▶ [Activity] Exact copy, pictures excluded: please retype every record below.

(Saved entries)
"""
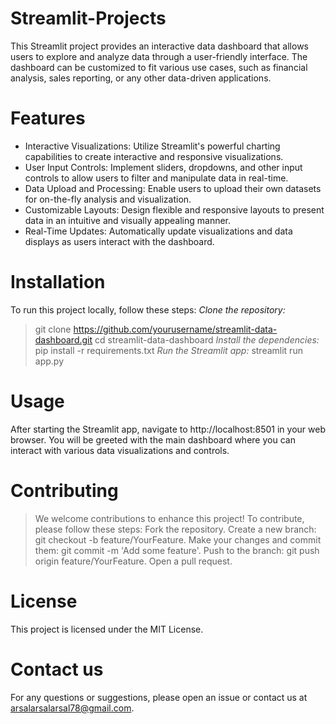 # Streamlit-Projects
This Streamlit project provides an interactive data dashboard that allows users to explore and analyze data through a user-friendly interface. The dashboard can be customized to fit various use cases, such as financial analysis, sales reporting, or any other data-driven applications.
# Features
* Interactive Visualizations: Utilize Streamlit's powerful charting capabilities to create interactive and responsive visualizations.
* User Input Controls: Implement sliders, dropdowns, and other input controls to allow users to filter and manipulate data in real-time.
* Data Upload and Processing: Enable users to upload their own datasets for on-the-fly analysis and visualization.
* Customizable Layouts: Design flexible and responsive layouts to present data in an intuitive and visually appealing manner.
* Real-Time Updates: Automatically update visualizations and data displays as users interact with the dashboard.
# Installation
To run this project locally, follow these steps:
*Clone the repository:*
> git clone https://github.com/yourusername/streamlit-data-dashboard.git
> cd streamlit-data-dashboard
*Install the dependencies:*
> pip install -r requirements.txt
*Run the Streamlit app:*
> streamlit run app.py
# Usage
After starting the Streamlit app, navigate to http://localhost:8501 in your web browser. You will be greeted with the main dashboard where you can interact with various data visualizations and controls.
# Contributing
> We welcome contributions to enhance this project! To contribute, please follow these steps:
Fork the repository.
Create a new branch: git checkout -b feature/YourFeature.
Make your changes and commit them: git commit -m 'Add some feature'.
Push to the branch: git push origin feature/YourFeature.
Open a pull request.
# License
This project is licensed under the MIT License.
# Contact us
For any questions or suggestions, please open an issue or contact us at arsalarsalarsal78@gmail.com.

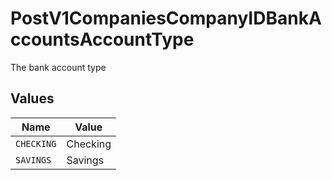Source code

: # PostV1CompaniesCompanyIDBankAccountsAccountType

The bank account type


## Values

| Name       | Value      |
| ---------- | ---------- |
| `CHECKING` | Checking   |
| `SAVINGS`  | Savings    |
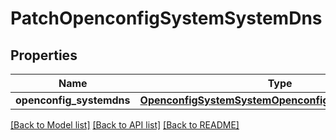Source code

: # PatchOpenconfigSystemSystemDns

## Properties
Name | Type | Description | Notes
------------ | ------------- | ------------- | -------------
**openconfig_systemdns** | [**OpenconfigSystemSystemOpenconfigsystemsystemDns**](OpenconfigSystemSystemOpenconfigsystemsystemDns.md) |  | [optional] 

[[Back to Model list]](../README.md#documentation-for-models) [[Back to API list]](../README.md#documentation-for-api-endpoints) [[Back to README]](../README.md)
"""
▶ [Answer box]
 # Streamlit-Projects
This Streamlit project provides an interactive data dashboard that allows users to explore and analyze data through a user-friendly interface. The dashboard can be customized to fit various use cases, such as financial analysis, sales reporting, or any other data-driven applications.
# Features
* Interactive Visualizations: Utilize Streamlit's powerful charting capabilities to create interactive and responsive visualizations.
* User Input Controls: Implement sliders, dropdowns, and other input controls to allow users to filter and manipulate data in real-time.
* Data Upload and Processing: Enable users to upload their own datasets for on-the-fly analysis and visualization.
* Customizable Layouts: Design flexible and responsive layouts to present data in an intuitive and visually appealing manner.
* Real-Time Updates: Automatically update visualizations and data displays as users interact with the dashboard.
# Installation
To run this project locally, follow these steps:
*Clone the repository:*
> git clone https://github.com/yourusername/streamlit-data-dashboard.git
> cd streamlit-data-dashboard
*Install the dependencies:*
> pip install -r requirements.txt
*Run the Streamlit app:*
> streamlit run app.py
# Usage
After starting the Streamlit app, navigate to http://localhost:8501 in your web browser. You will be greeted with the main dashboard where you can interact with various data visualizations and controls.
# Contributing
> We welcome contributions to enhance this project! To contribute, please follow these steps:
Fork the repository.
Create a new branch: git checkout -b feature/YourFeature.
Make your changes and commit them: git commit -m 'Add some feature'.
Push to the branch: git push origin feature/YourFeature.
Open a pull request.
# License
This project is licensed under the MIT License.
# Contact us
For any questions or suggestions, please open an issue or contact us at arsalarsalarsal78@gmail.com.

Source code

: # PostV1CompaniesCompanyIDBankAccountsAccountType

The bank account type


## Values

| Name       | Value      |
| ---------- | ---------- |
| `CHECKING` | Checking   |
| `SAVINGS`  | Savings    |
Source code

: # PatchOpenconfigSystemSystemDns

## Properties
Name | Type | Description | Notes
------------ | ------------- | ------------- | -------------
**openconfig_systemdns** | [**OpenconfigSystemSystemOpenconfigsystemsystemDns**](OpenconfigSystemSystemOpenconfigsystemsystemDns.md) |  | [optional] 

[[Back to Model list]](../README.md#documentation-for-models) [[Back to API list]](../README.md#documentation-for-api-endpoints) [[Back to README]](../README.md)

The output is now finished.